Archive | January 2014



But my dear, even Frank the Pug knows the answer to that.

I have been crunching data for a couple months now. I’d like to say things are going well, but. . . the result of my analyses so far is two people being fired and one being imprisoned for forgery.

This is why I don’t like doing data analysis — of any stripe. I always see the anomalies and the anomalies always lead to unpleasant results.

There are good aspects to working for Pic though. Almost everyone there is a handsome young Virgo.  It’s a slice of heaven being with so many men who like quiet and order quite as much as I do.

The vast majority of these attentive Virgos are extremely nerdy. They like drawing graphic novels, carrying Star Wars lunch boxes, going to movies like Her or Thor, listening to Moth Radio Hour, or engaging in Street Fighter parties on weekends.

The other day I walked in and was asked by one of them to tell everyone the 8 major languages of the world. That’s a fairly typical “good morning” there.

I recited the list in under a minute, with no help. This was quite unlike the brightest nerd in the room who, according to his friends, couldn’t do it even with consulting his smartphone.

I discovered, unfortunately, that French is no longer as de rigeur as Bengali. But 7 of 8 is not bad.

Yes, they were quite in awe — of my unremarkable grasp of what goes on in the real world. And I was quite amused for the rest of the day.

One really hasn’t lived till one’s been idolized for one’s intelligence by a room full of male Virgo nerds with post-grad degrees.

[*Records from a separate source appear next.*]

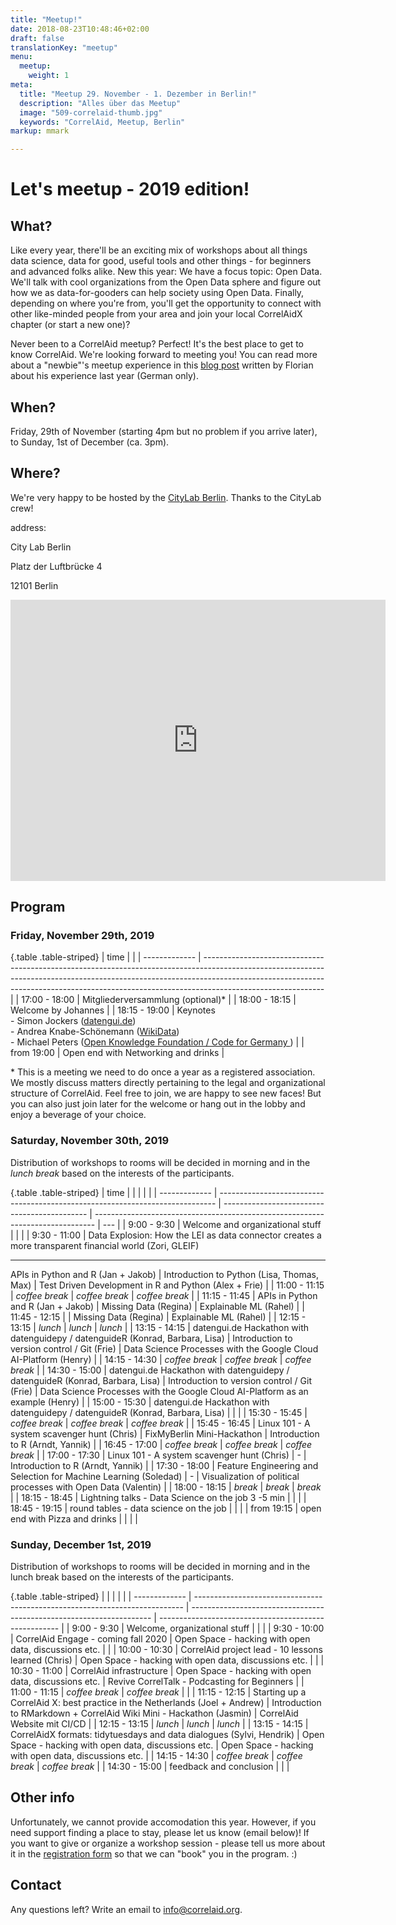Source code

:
 ```yaml
---
title: "Meetup!"
date: 2018-08-23T10:48:46+02:00
draft: false
translationKey: "meetup"
menu:
  meetup:
    weight: 1
meta:
  title: "Meetup 29. November - 1. Dezember in Berlin!"
  description: "Alles über das Meetup"
  image: "509-correlaid-thumb.jpg"
  keywords: "CorrelAid, Meetup, Berlin"
markup: mmark

---
```


# Let's meetup - 2019 edition!

## What?

Like every year, there'll be an exciting mix of workshops about all things data science, data for good, useful tools and other things - for beginners and advanced folks alike. New this year: We have a focus topic: Open Data. We'll talk with cool organizations from the Open Data sphere and figure out how we as data-for-gooders can help society using Open Data.
Finally, depending on where you're from, you'll get the opportunity to connect with other like-minded people from your area and join your local CorrelAidX chapter (or start a new one)?

Never been to a CorrelAid meetup? Perfect! It's the best place to get to know CorrelAid. We're looking forward to meeting you!
You can read more about a "newbie"'s meetup experience in this [blog post](https://correlaid.org/blog/meetup-mannheim/) written by Florian about his experience last year (German only).

## When?

Friday, 29th of November (starting 4pm but no problem if you arrive later), to Sunday, 1st of December (ca. 3pm).

## Where?

We're very happy to be hosted by the [CityLab Berlin](https://www.citylab-berlin.org/). Thanks to the CityLab crew!

address:

City Lab Berlin

Platz der Luftbrücke 4

12101 Berlin

<iframe src="https://www.google.com/maps/embed?pb=!1m18!1m12!1m3!1d1214.8714759229506!2d13.387413158450967!3d52.483789694951945!2m3!1f0!2f0!3f0!3m2!1i1024!2i768!4f13.1!3m3!1m2!1s0x47a84fd399d22563%3A0xfd6565d508091f27!2sCityLAB%20Berlin!5e0!3m2!1sde!2sde!4v1571597551607!5m2!1sde!2sde" width="600" height="450" frameborder="0" style="border:0;" allowfullscreen=""></iframe>

## Program

### Friday, November 29th, 2019

{.table .table-striped}
| time          |                                                                                                                                                                                                                                                                          |
| ------------- | ------------------------------------------------------------------------------------------------------------------------------------------------------------------------------------------------------------------------------------------------------------------------ |
| 17:00 - 18:00 | Mitgliederversammlung (optional)\*                                                                                                                                                                                                                                       |
| 18:00 - 18:15 | Welcome by Johannes                                                                                                                                                                                                                                                      |
| 18:15 - 19:00 | Keynotes    <br> - Simon Jockers ([datengui.de](https://datengui.de)) <br> - Andrea Knabe-Schönemann ([WikiData](https://www.wikidata.org/wiki/Wikidata:Main_Page)) <br> - Michael Peters ([Open Knowledge Foundation / Code for Germany ](https://okfn.de/projekte/codeforde/)) |
| from 19:00    | Open end with Networking and drinks                                                                                                                                                                                                                                      |

\* This is a meeting we need to do once a year as a registered association. We mostly discuss matters directly pertaining to the legal and organizational structure of CorrelAid. Feel free to join, we are happy to see new faces! But you can also just join later for the welcome or hang out in the lobby and enjoy a beverage of your choice.

### Saturday, November 30th, 2019

Distribution of workshops to rooms will be decided in morning and in the *lunch* *break* based on the interests of the participants.

{.table .table-striped}
| time          |                                                                               |                                              |                                                                                |     |
| ------------- | ----------------------------------------------------------------------------- | -------------------------------------------- | ------------------------------------------------------------------------------ | --- |
| 9:00 - 9:30   | Welcome and organizational stuff                                              |                                              |                                                                                |
| 9:30 - 11:00  | Data Explosion: How the LEI as data connector creates a more transparent financial world (Zori, GLEIF) <br><hr />APIs in Python and R (Jan + Jakob)                                            | Introduction to Python (Lisa, Thomas, Max)   | Test Driven Development in R and Python (Alex + Frie)                          |
| 11:00 - 11:15 | *coffee break*                                                                | *coffee break*                               | *coffee break*                                                                 |
| 11:15 - 11:45 |   APIs in Python and R (Jan + Jakob)                                                          | Missing Data (Regina)                        | Explainable ML (Rahel)                                                         |
| 11:45 - 12:15 |                                                                               | Missing Data (Regina)                        | Explainable ML (Rahel)                                                         |
| 12:15 - 13:15 | *lunch*                                                                       | *lunch*                                      | *lunch*                                                                        |
| 13:15 - 14:15 | datengui.de Hackathon with datenguidepy / datenguideR (Konrad, Barbara, Lisa) | Introduction to version control / Git (Frie) | Data Science Processes with the Google Cloud AI-Platform (Henry)               |
| 14:15 - 14:30 | *coffee break*                                                                | *coffee break*                               | *coffee break*                                                                 |
| 14:30 - 15:00 | datengui.de Hackathon with datenguidepy / datenguideR (Konrad, Barbara, Lisa) | Introduction to version control / Git (Frie) | Data Science Processes with the Google Cloud AI-Platform as an example (Henry) |
| 15:00 - 15:30 | datengui.de Hackathon with datenguidepy / datenguideR (Konrad, Barbara, Lisa) |                                              |                                                                                |
| 15:30 - 15:45 | *coffee break*                                                                | *coffee break*                               | *coffee break*                                                                 |
| 15:45 - 16:45 | Linux 101 - A system scavenger hunt (Chris)                                   | FixMyBerlin Mini-Hackathon                   | Introduction to R (Arndt, Yannik)                                              |
| 16:45 - 17:00 | *coffee break*                                                                | *coffee break*                               | *coffee break*                                                                 |
| 17:00 - 17:30 | Linux 101 - A system scavenger hunt (Chris)                                   | -                   | Introduction to R (Arndt, Yannik)                                              |
| 17:30 - 18:00 | Feature Engineering and Selection for Machine Learning (Soledad)              | -                   | Visualization of political processes with Open Data (Valentin)                 |
| 18:00 - 18:15 | *break*                                                                       | *break*                                      | *break*                                                                        |
| 18:15 - 18:45 | Lightning talks - Data Science on the job 3 -5 min                            |                                              |                                                                                |
| 18:45 - 19:15 | round tables - data science on the job                                        |                                              |                                                                                |
| from 19:15    | open end with Pizza and drinks                                                |                                              |                                                                                |     |

### Sunday, December 1st, 2019

Distribution of workshops to rooms will be decided in morning and in the lunch break based on the interests of the participants.

{.table .table-striped}
|               |                                                                             |                                                                      |                                                       |
| ------------- | --------------------------------------------------------------------------- | -------------------------------------------------------------------- | ----------------------------------------------------- |
| 9:00 - 9:30   | Welcome, organizational stuff                                               |                                                                      |                                                       |
| 9:30 - 10:00  | CorrelAid Engage - coming fall 2020                                         | Open Space - hacking with open data, discussions etc.                |                                                       |
| 10:00 - 10:30 | CorrelAid project lead - 10 lessons learned (Chris)                         | Open Space - hacking with open data, discussions etc.                |                                                       |
| 10:30 - 11:00 | CorrelAid infrastructure                                                    | Open Space - hacking with open data, discussions etc.                |         Revive CorrelTalk - Podcasting for Beginners                                              |
| 11:00 - 11:15 | *coffee break*                                                              | *coffee break*                                                       |                                                       |
| 11:15 - 12:15 | Starting up a CorrelAid X: best practice in the Netherlands (Joel + Andrew) | Introduction to RMarkdown + CorrelAid Wiki Mini - Hackathon (Jasmin) | CorrelAid Website mit CI/CD |
| 12:15 - 13:15 | *lunch*                                                                     | *lunch*                                                              | *lunch*                                               |
| 13:15 - 14:15 | CorrelAidX formats: tidytuesdays and data dialogues (Sylvi, Hendrik)        | Open Space - hacking with open data, discussions etc.  | Open Space - hacking with open data, discussions etc. | 
| 14:15 - 14:30 | *coffee break*                                                              | *coffee break*                                                       | *coffee break*                                        |
| 14:30 - 15:00 | feedback and conclusion                                                     |                                                                      |                                                       |

## Other info

Unfortunately, we cannot provide accomodation this year. However, if you need support finding a place to stay, please let us know (email below)! If you want to give or organize a workshop session - please tell us more about it in the [registration form](https://correlaid.us12.list-manage.com/subscribe?u=b294bf2834adf5d89bdd2dd5a&id=562b472bf3) so that we can "book" you in the program. :)

## Contact

Any questions left? Write an email to [info@correlaid.org](mailto:info@correlaid.org).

(The eight are English, Russian, Arabic, Chinese, Portuguese, Spanish, Hindi, and Bengali)

The General


While waiting at the vet’s this morning with my huge tuxedo cat — whose projectile vomiting from atop a 5’6″ tree onto a nearby guest in a chair beside his tree on Friday night had landed said cat at said vet — a loverly young male short-haired German pointer burst in, attached to a young mother and accompanied by two little girls.

The pointer is the ultimate male dog. It’s a hunting dog. It’s the essence of the active outdoorsman’s soul made flesh. They are amazing animals. But they aren’t good family pets if your life is typically suburban, so I was a bit surprised to see it — with a dainty woman and two little girly girls.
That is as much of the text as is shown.